Worksheet: Retail KPI Dashboard
Populate your core retail metrics for the period so impressions become numbers. Use the GMROI template to compute return on inventory by category.
  • Foot traffic (visitors) and conversion rate = transactions / visitors (%)
  • Average transaction value (ATV) and units per transaction (UPT)
  • Sales per square foot = total sales / selling area
  • Sales per labor hour = sales / hours worked
  • Labor cost percentage = payroll / sales (%)
  • Inventory turnover and sell-through (%)
  • Gross margin (%) and shrink rate (%)
  • GMROI by category = gross margin $ / average inventory cost
Worksheet: Store Unit Economics and Break-Even
Build a simple store P&L and find the sales needed to cover all costs. Compare each cost line to its benchmark and identify the highest-payoff lever.
  • Annual (or monthly) sales ($)
  • Cost of goods sold and resulting gross margin ($ and %)
  • Rent/occupancy ($ and % of sales) vs ~5-10% benchmark
  • Labor/payroll ($ and % of sales) vs ~10-20% benchmark
  • Shrinkage ($ and % of sales) vs ~1.5-2% benchmark
  • Other operating costs (utilities, marketing, processing fees, supplies, insurance)
  • Operating profit ($ and % of sales)
  • Break-even sales = total fixed/operating costs / gross margin %
  • Highest-payoff lever (margin / sales per sq ft / shrink / labor)

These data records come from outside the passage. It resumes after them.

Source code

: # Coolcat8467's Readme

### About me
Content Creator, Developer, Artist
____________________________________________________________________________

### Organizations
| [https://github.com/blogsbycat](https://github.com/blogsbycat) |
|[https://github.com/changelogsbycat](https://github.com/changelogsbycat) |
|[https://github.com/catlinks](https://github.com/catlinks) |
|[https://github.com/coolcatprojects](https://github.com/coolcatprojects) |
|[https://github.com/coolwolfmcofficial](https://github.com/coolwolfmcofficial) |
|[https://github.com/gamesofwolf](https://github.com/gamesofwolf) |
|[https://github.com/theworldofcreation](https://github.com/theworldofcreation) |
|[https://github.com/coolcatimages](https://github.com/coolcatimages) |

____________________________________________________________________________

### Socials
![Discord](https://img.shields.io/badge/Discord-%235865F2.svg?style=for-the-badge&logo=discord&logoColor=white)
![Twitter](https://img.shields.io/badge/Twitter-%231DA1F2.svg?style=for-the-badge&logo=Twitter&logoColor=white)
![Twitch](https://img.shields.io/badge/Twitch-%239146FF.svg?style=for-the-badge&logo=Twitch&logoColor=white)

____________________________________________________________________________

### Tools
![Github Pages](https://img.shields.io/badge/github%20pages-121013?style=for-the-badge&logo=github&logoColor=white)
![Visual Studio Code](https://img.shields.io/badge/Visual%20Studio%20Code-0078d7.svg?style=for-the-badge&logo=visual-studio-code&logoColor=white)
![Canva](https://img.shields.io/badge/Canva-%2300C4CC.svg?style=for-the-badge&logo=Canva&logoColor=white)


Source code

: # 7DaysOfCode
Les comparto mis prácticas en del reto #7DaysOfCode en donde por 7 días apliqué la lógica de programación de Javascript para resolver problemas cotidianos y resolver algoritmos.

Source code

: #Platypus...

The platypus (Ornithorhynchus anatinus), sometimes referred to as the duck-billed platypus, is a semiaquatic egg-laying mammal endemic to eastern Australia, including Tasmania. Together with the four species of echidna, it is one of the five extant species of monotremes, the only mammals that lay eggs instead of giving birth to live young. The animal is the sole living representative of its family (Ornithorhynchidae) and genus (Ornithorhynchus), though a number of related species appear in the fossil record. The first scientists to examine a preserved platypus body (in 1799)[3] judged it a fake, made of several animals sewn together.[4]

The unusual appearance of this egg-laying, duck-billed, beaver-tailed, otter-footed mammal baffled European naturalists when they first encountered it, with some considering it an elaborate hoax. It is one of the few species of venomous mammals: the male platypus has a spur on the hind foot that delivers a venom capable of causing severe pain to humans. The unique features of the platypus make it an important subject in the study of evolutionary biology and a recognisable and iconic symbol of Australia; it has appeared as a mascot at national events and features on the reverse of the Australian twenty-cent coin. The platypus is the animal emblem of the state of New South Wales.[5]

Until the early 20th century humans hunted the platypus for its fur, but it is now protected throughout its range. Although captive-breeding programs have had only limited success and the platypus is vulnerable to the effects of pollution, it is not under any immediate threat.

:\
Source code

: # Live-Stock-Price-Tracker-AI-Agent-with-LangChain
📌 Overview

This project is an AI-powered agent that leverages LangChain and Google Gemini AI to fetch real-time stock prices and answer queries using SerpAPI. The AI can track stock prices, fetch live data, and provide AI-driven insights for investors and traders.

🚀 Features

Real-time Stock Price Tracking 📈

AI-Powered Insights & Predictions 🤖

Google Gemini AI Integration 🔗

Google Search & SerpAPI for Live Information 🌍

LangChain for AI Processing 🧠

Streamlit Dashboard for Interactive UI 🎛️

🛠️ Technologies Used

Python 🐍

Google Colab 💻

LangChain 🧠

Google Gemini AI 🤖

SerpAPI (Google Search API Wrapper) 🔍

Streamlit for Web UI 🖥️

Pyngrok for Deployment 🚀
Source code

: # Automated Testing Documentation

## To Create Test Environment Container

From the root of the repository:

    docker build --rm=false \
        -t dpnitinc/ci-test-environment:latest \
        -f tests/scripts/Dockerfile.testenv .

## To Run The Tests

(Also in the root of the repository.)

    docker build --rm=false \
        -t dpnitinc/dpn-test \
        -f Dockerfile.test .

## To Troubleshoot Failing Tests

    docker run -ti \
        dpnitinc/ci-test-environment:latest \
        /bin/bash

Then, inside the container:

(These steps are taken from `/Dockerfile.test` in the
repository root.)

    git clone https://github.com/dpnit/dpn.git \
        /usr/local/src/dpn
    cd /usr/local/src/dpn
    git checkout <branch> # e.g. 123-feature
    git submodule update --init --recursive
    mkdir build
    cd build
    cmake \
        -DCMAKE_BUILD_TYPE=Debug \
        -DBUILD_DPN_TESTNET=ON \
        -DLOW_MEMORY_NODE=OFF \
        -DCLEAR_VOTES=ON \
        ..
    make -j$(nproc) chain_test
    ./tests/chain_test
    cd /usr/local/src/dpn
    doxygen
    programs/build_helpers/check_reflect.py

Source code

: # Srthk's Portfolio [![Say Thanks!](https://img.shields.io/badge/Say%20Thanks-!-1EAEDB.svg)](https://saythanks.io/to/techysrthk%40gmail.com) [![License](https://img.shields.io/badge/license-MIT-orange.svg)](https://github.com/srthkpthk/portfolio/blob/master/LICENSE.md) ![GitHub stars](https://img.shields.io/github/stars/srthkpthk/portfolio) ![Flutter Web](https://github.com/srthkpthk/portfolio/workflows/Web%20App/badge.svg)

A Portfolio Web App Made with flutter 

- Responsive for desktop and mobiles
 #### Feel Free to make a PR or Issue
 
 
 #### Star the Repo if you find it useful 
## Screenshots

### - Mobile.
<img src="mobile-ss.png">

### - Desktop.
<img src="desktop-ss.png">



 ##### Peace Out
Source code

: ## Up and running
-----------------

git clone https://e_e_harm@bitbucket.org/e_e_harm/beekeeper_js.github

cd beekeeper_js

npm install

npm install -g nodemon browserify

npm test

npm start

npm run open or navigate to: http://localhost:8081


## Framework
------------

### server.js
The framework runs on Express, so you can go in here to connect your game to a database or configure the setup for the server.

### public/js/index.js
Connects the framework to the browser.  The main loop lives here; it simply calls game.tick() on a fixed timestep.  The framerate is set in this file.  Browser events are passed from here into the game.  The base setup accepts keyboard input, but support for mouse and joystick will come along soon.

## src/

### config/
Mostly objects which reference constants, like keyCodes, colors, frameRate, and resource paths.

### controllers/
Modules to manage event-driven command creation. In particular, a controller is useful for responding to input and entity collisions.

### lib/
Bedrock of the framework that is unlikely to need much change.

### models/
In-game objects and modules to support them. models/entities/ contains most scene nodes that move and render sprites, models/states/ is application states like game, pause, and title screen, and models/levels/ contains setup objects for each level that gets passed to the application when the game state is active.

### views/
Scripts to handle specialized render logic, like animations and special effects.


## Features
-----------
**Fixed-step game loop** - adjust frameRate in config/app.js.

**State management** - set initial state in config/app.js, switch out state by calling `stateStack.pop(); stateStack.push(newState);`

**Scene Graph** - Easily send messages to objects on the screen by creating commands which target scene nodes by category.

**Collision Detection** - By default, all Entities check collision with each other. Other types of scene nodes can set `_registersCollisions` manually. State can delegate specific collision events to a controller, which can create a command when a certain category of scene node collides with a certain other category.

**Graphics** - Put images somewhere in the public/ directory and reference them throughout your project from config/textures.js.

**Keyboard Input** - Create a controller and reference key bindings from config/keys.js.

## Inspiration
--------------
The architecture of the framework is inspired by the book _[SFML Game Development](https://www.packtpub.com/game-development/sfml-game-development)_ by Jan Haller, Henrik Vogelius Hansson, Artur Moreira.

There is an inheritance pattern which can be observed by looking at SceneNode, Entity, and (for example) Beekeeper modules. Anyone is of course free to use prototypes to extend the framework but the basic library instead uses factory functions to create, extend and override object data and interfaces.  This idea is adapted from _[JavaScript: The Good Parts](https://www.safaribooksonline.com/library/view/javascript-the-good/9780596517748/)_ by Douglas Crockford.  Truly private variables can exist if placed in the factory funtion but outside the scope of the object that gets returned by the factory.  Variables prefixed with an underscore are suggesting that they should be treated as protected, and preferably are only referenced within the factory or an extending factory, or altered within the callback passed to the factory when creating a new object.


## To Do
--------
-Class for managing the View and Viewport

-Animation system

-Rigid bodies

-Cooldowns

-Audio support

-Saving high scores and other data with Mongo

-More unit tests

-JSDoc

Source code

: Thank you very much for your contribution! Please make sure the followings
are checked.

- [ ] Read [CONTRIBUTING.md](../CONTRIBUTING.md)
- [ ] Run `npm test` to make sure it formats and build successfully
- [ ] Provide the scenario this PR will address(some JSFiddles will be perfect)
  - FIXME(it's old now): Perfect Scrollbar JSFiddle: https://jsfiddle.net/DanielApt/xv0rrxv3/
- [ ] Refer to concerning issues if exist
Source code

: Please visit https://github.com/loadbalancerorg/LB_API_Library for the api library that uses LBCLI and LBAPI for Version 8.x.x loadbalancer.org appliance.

Checklist: Operating Rhythm Locked In
  • Daily: reconcile cash/card/POS, check exception flags, replenish and walk the floor
  • Weekly: review sales vs plan, conversion, ATV, traffic; build next week's schedule to the curve; check labor %
  • Weekly: refresh key displays and promotions
  • Monthly: review gross margin, markdown %, turnover, GMROI, and shrink trend
  • Monthly: reset planograms/space by contribution and reorder against the data
  • Quarterly/seasonal: full or reconciled inventory count, rationalize dead SKUs, refresh seasonal layout, revisit pricing and unit economics
  • Ongoing: protect the receiving door, keep inventory accurate, watch occupancy/labor/shrink vs benchmarks

Your Action Plan

  1. Choose a layout and map your floor so traffic flows past high-margin and impulse product to reach staples.
  2. Select and fully configure a POS with real item costs, tight permissions, and clean categories so it feeds every other system.
  3. Lock in controlled receiving and a cycle-counting schedule so inventory data stays accurate.
  4. Merchandise the floor (eye level, power wall, cross-merchandising) and build planograms that allocate space by contribution.
  5. Set prices in gross-margin terms and define a markdown cadence and margin-safe promotions.
  6. Measure your shrink rate and source mix, then deploy layered loss-prevention and tight cash/transaction controls.
  7. Map demand by hour and build staff schedules to the traffic curve, keeping labor in its target percent of sales.
  8. Stand up a weekly KPI dashboard (traffic, conversion, ATV, sales per square foot, GMROI, shrink).
  9. Build your store unit-economics model and break-even, and benchmark rent, labor, and shrink against their ranges.
  10. Run the daily/weekly/monthly/seasonal operating rhythm and double down on the highest-payoff profit lever.